Rather, companies need to do a better job of understanding which of their many bytes of data are valuable, and why, and to whom. Only then is it possible to design systems to protect those data. For instance, a manufacturing company might allow only a handful of engineers to access particularly sensitive product designs. A mobile-phone handset manufacturer might limit the number of programmers with access to the source code for the software that makes the phones work. 
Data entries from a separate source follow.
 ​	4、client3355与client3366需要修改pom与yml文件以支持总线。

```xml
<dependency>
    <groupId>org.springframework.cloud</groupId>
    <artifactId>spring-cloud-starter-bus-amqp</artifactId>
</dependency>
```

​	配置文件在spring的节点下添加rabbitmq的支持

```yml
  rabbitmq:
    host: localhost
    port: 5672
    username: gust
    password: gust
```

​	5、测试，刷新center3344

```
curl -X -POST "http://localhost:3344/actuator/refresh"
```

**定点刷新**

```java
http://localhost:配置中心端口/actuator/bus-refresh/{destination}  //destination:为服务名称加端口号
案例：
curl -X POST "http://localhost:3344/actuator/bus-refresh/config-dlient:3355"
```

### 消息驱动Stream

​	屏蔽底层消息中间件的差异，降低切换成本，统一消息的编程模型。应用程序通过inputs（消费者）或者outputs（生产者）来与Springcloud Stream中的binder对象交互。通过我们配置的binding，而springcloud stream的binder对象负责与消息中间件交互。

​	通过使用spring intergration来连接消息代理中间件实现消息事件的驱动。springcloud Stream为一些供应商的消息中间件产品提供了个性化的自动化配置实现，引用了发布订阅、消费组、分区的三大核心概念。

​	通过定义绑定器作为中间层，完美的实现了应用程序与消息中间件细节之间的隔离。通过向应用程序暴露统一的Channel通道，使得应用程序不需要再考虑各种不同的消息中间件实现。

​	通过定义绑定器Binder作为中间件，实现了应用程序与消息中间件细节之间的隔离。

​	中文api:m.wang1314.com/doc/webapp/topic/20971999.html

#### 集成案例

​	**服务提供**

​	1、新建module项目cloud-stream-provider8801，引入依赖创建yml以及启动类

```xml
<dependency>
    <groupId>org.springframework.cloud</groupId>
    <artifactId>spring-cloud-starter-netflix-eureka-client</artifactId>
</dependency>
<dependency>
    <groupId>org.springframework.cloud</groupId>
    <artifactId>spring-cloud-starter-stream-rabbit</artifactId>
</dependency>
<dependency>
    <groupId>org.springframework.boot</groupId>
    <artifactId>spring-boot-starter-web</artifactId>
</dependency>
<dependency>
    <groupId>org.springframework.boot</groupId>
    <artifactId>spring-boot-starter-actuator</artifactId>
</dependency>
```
Nothing really earth-shattering here, but in my experience, many companies simply do not want to accept that their “own people” are usually their biggest threat. This is particularly true of SMEs, who for reasons of cognitive dissonance, so much want to believe that their treatment in China will be different from that of others. I do not want to be too cynical here, but in my experience (and this is true not just in China, but everywhere) companies are much more likely to lose trade secrets through the people they know than through strangers. The reason for this is obvious: it takes knowledge of the secret to be able to pilfer it.

What do you think?

  • Robert

    LOCK-TIGHT – there is readily available software to lock up all computer files on company computers. This means that a file cannot be emailed out, cannot be put on a USB fob, cannot be uploaded onto the internet, it is locked/encrypted. If you try to take it out, the file becomes gibberish. If you try to remove the whole computer, all those files become gibberish as they are no longer on the trusted LAN network. The U.S. government is probably the poorest example of how to protect IP. This is a non-issue.

  • me

    Well put. If you’re inclined to devote more attention to this subject, my question to you is this- why are comapnies with sensitive IP continuing to line up to do business with China, after seeing what happened to Seimens and the others who came before them?
    Just today I read that GE and GM are entering into joint ventures with Chinese companies. They can’t possibly think that in five years, they won’t competing against their former partners, who are using their own IP against them in global competiton, using cheaper labor to undercut them. What is the sense in making a million today at the cost of a billion tomorrow?